The piece that ties the guardrails to the agent loop is the human-in-the-loop escape hatch. Both guides treat this not as a fallback for when things go wrong but as a deliberate control surface. Trigger a human handoff when:

  • The agent hits its retry or turn budget without converging.
  • A high-risk tool is about to be called — refunds over a threshold, destructive operations, anything where “the model was wrong” is an incident.
  • A guardrail flags the input or output with low confidence.
  • The conversation contains signals that warrant escalation on their own — a customer asking for a supervisor, a legal mention, a safety keyword.

Designing these handoffs well is an ops problem, not a prompt problem. Where does the escalated case go? What context does the human receive? Can the human return control to the agent, or does the case live in a queue? An agent system without a good handoff story tends to either escalate everything (eroding the efficiency that justified building the agent) or escalate nothing (producing incidents the human team only finds out about in the postmortem).

The common thread

The two guides land in the same place by different routes. Anthropic arrives there by taxonomy: here are six patterns, most are workflows, use the simplest one that fits. OpenAI arrives there by stack: here are three foundations and a guardrails layer, build them in order, do not skip to multi-agent. The shared thesis is that “agent” is not a level of intelligence you unlock by adding frameworks; it is a level of autonomy you concede, on purpose, in exchange for capability you could not get otherwise, and only after the cheaper options have been ruled out.
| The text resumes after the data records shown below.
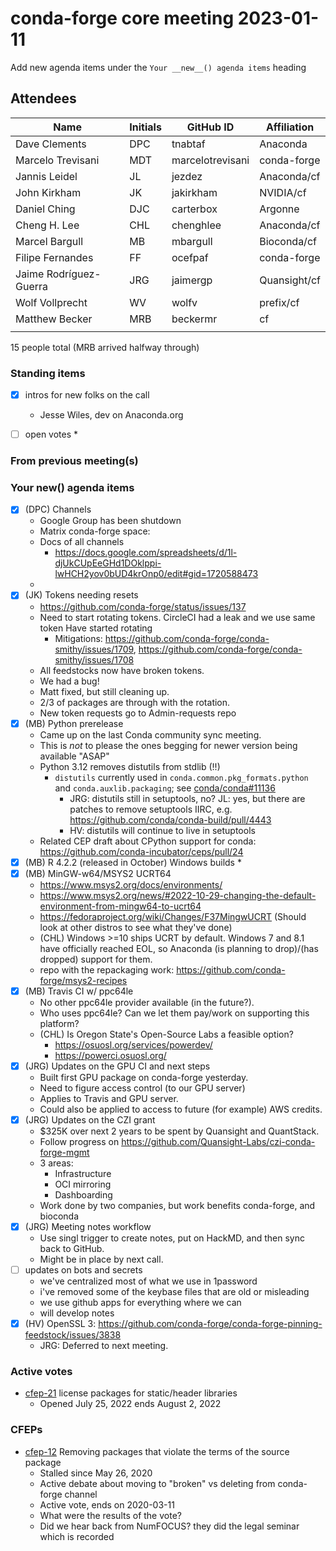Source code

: # conda-forge core meeting 2023-01-11

Add new agenda items under the `Your __new__() agenda items` heading


## Attendees

| Name                    | Initials | GitHub ID        | Affiliation                 |
| ----------------------- | -------- | ---------------  | --------------------------- |
| Dave Clements           | DPC      | tnabtaf          | Anaconda                    |
| Marcelo Trevisani       | MDT      | marcelotrevisani | conda-forge                 |
| Jannis Leidel           | JL       | jezdez           | Anaconda/cf                 |
| John Kirkham            | JK       | jakirkham        | NVIDIA/cf                   |
| Daniel Ching            | DJC      | carterbox        | Argonne                     |
| Cheng H. Lee            | CHL      | chenghlee        | Anaconda/cf                 |
| Marcel Bargull          | MB       | mbargull         | Bioconda/cf                 |
| Filipe Fernandes        | FF       | ocefpaf          | conda-forge                 |
| Jaime Rodríguez-Guerra  | JRG      | jaimergp         | Quansight/cf                |
| Wolf Vollprecht         | WV       | wolfv            | prefix/cf                   |
| Matthew Becker          | MRB      | beckermr         | cf                          |
|||||

15 people total (MRB arrived halfway through)


### Standing items

* [x] intros for new folks on the call
    * Jesse Wiles, dev on Anaconda.org

* [ ] open votes
    * 

### From previous meeting(s)




### Your __new__() agenda items

* [x] (DPC) Channels
    * Google Group has been shutdown
    * Matrix conda-forge space: 
    * Docs of all channels
        * https://docs.google.com/spreadsheets/d/1l-djUkCUpEeGHd1DOklppi-lwHCH2yov0bUD4krOnp0/edit#gid=1720588473
    * 
* [x] (JK) Tokens needing resets
    * https://github.com/conda-forge/status/issues/137
    * Need to start rotating tokens.  CircleCI had a leak and we use same token  Have started rotating
        * Mitigations: https://github.com/conda-forge/conda-smithy/issues/1709, https://github.com/conda-forge/conda-smithy/issues/1708
    * All feedstocks now have broken tokens.
    * We had a bug!
    * Matt fixed, but still cleaning up.
    * 2/3 of packages are through with the rotation.
    * New token requests go to Admin-requests repo
* [x] (MB) Python prerelease
    * Came up on the last Conda community sync meeting.
    * This is _not_ to please the ones begging for newer version being available "ASAP"
    * Python 3.12 removes distutils from stdlib (!!)
        - `distutils` currently used in `conda.common.pkg_formats.python` and `conda.auxlib.packaging`; see [conda/conda#11136](https://github.com/conda/conda/issues/11136)
            - JRG: distutils still in setuptools, no? JL: yes, but there are patches to remove setuptools IIRC, e.g. https://github.com/conda/conda-build/pull/4443
            - HV: distutils will continue to live in setuptools
    * Related CEP draft about CPython support for conda: https://github.com/conda-incubator/ceps/pull/24
* [x] (MB) R 4.2.2 (released in October) Windows builds
    * 
* [x] (MB) MinGW-w64/MSYS2 UCRT64
    * https://www.msys2.org/docs/environments/
    * https://www.msys2.org/news/#2022-10-29-changing-the-default-environment-from-mingw64-to-ucrt64
    * https://fedoraproject.org/wiki/Changes/F37MingwUCRT (Should look at other distros to see what they've done)
    * (CHL) Windows >=10 ships UCRT by default.  Windows 7 and 8.1 have officially reached EOL, so Anaconda (is planning to drop)/(has dropped) support for them.
    * repo with the repackaging work:  https://github.com/conda-forge/msys2-recipes
* [x] (MB) Travis CI w/ ppc64le
    * No other ppc64le provider available (in the future?).
    * Who uses ppc64le? Can we let them pay/work on supporting this platform?
    * (CHL) Is Oregon State's Open-Source Labs a feasible option?
        * https://osuosl.org/services/powerdev/
        * https://powerci.osuosl.org/
* [x] (JRG) Updates on the GPU CI and next steps
    * Built first GPU package on conda-forge yesterday.
    * Need to figure access control (to our GPU server)
    * Applies to Travis and GPU server.
    * Could also be applied to access to future (for example) AWS credits.
* [x] (JRG) Updates on the CZI grant
    * $325K over next 2 years to be spent by Quansight and QuantStack.
    * Follow progress on https://github.com/Quansight-Labs/czi-conda-forge-mgmt
    * 3 areas:
        * Infrastructure
        * OCI mirroring
        * Dashboarding
    * Work done by two companies, but work benefits conda-forge, and bioconda
* [x] (JRG) Meeting notes workflow
    * Use singl trigger to create notes, put on HackMD, and then sync back to GitHub.
    * Might be in place by next call.
* [ ] updates on bots and secrets
    * we've centralized most of what we use in 1password
    * i've removed some of the keybase files that are old or misleading
    * we use github apps for everything where we can
    * will develop notes
* [X] (HV) OpenSSL 3: https://github.com/conda-forge/conda-forge-pinning-feedstock/issues/3838
    * JRG: Deferred to next meeting.


### Active votes

* [cfep-21](https://github.com/conda-forge/cfep/pull/47) license packages for static/header libraries
	* Opened July 25, 2022 ends August 2, 2022


### CFEPs

* [cfep-12](https://github.com/conda-forge/cfep/pull/23) Removing packages that violate the terms of the source package
    * Stalled since May 26, 2020
    * Active debate about moving to "broken" vs deleting from conda-forge channel
    * Active vote, ends on 2020-03-11
    * What were the results of the vote?
    * Did we hear back from NumFOCUS? they did the legal seminar which is recorded

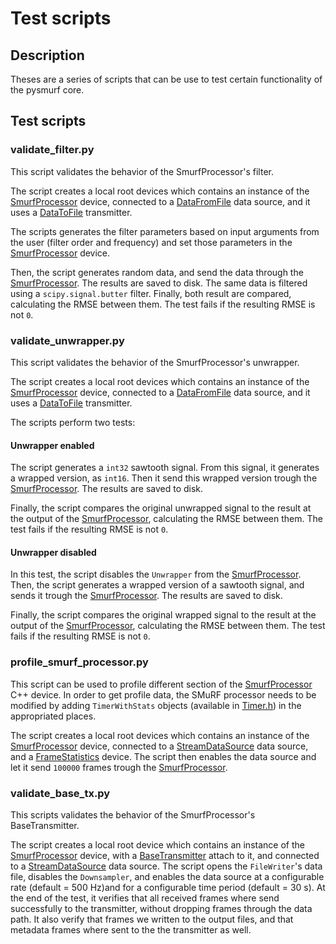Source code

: # Test scripts

## Description

Theses are a series of scripts that can be use to test certain functionality of the pysmurf core.

## Test scripts

### validate_filter.py

This script validates the behavior of the SmurfProcessor's filter.

The script creates a local root devices which contains an instance of the [SmurfProcessor](../../python/pysmurf/core/devices/_SmurfProcessor.py) device, connected to a [DataFromFile](../../python/pysmurf/core/emulators/_DataFromFile.py) data source, and it uses a [DataToFile](../../python/pysmurf/core/transmitters/_DataToFile.py) transmitter.

The scripts generates the filter parameters based on input arguments from the user (filter order and frequency) and set those parameters in the [SmurfProcessor](../../python/pysmurf/core/devices/_SmurfProcessor.py) device.

Then, the script generates random data, and send the data through the [SmurfProcessor](../../python/pysmurf/core/devices/_SmurfProcessor.py). The results are saved to disk. The same data is filtered using a `scipy.signal.butter` filter. Finally, both result are compared, calculating the RMSE between them. The test fails if the resulting RMSE is not `0`.

### validate_unwrapper.py

This script validates the behavior of the SmurfProcessor's unwrapper.

The script creates a local root devices which contains an instance of the [SmurfProcessor](../../python/pysmurf/core/devices/_SmurfProcessor.py) device, connected to a [DataFromFile](../../python/pysmurf/core/emulators/_DataFromFile.py) data source, and it uses a [DataToFile](../../python/pysmurf/core/transmitters/_DataToFile.py) transmitter.

The scripts perform two tests:
#### Unwrapper enabled

The script generates a `int32` sawtooth signal. From this signal, it generates a wrapped version, as `int16`. Then it send this wrapped version trough the [SmurfProcessor](../../python/pysmurf/core/devices/_SmurfProcessor.py). The results are saved to disk.

Finally, the script compares the original unwrapped signal to the result at the output of the [SmurfProcessor](../../python/pysmurf/core/devices/_SmurfProcessor.py), calculating the RMSE between them. The test fails if the resulting RMSE is not `0`.

#### Unwrapper disabled

In this test, the script disables the `Unwrapper` from the [SmurfProcessor](../../python/pysmurf/core/devices/_SmurfProcessor.py). Then, the script generates a wrapped version of a sawtooth signal, and sends it trough the [SmurfProcessor](../../python/pysmurf/core/devices/_SmurfProcessor.py). The results are saved to disk.

Finally, the script compares the original wrapped signal to the result at the output of the [SmurfProcessor](../../python/pysmurf/core/devices/_SmurfProcessor.py), calculating the RMSE between them. The test fails if the resulting RMSE is not `0`.

### profile_smurf_processor.py

This script can be used to profile different section of the [SmurfProcessor](../../src/smurf/core/processors/SmurfProcessor.cpp) C++ device. In order to get profile data, the SMuRF processor needs to be modified by adding `TimerWithStats` objects (available in [Timer.h](../../include/smurf/core/common/Timer.h)) in the appropriated places.

The script creates a local root devices which contains an instance of the [SmurfProcessor](../../python/pysmurf/core/devices/_SmurfProcessor.py) device, connected to a [StreamDataSource](../../python/pysmurf/core/emulators/_StreamDataSource.py) data source, and a [FrameStatistics](../../python/pysmurf/core/counters/_FrameStatistics.py) device. The script then enables the data source and let it send `100000` frames trough the [SmurfProcessor](../../python/pysmurf/core/devices/_SmurfProcessor.py).

### validate_base_tx.py

This scripts validates the behavior of the SmurfProcessor's BaseTransmitter.

The script creates a local root device which contains an instance of the [SmurfProcessor](../../python/pysmurf/core/devices/_SmurfProcessor.py) device, with a [BaseTransmitter](../../python/pysmurf/core/trasnmitters/_BaseTransmitter.py) attach to it, and connected to a [StreamDataSource](../../python/pysmurf/core/emulators/_StreamDataSource.py) data source. The script opens the `FileWriter`'s data file, disables the `Downsampler`, and enables the data source at a configurable rate (default = 500 Hz)and for a configurable time period (default = 30 s). At the end of the test, it verifies that all received frames where send successfully to the transmitter, without dropping frames through the data path. It also verify that frames we written to the output files, and that metadata frames where sent to the the transmitter as well.
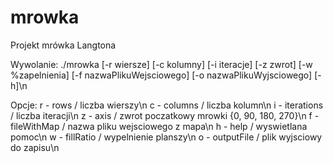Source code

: # mrowka
Projekt mrówka Langtona

Wywolanie:
./mrowka [-r wiersze] [-c kolumny] [-i iteracje] [-z zwrot] [-w %zapelnienia] [-f nazwaPlikuWejsciowego] [-o nazwaPlikuWyjsciowego] [-h]\n

Opcje:
r - rows / liczba wierszy\n
c - columns / liczba kolumn\n
i - iterations / liczba iteracji\n
z - axis / zwrot poczatkowy mrowki {0, 90, 180, 270}\n
f - fileWithMap / nazwa pliku wejsciowego z mapa\n
h - help / wyswietlana pomoc\n
w - fillRatio / wypelnienie planszy\n
o - outputFile / plik wyjsciowy do zapisu\n

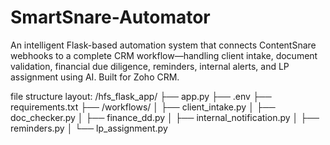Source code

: # SmartSnare-Automator
An intelligent Flask-based automation system that connects ContentSnare webhooks to a complete CRM workflow—handling client intake, document validation, financial due diligence, reminders, internal alerts, and LP assignment using AI. Built for Zoho CRM.

file structure layout:
/hfs_flask_app/
├── app.py
├── .env
├── requirements.txt
├── /workflows/
│   ├── client_intake.py
│   ├── doc_checker.py
│   ├── finance_dd.py
│   ├── internal_notification.py
│   ├── reminders.py
│   └── lp_assignment.py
Three rules of thumb, drawn from both:

  1. Start with one well-prompted call. If it works, you are done. If it fails in predictable ways, add a workflow pattern that addresses the specific failure.
  2. Use the smallest system that passes your accuracy bar. This applies to models, to tool counts, to agents. Complexity is the tax you pay for capability you actually need.
  3. Make the agent-computer interface a first-class artifact. Tool names, parameter docs, system prompts, output schemas — these are the code the model is running. Write them like you would write code a colleague has to maintain.

The guides are useful precisely because they resist the framing they are nominally selling. Neither one is an argument for “build more agents.” Both are arguments for knowing exactly when you are building one, and what you are giving up to get it.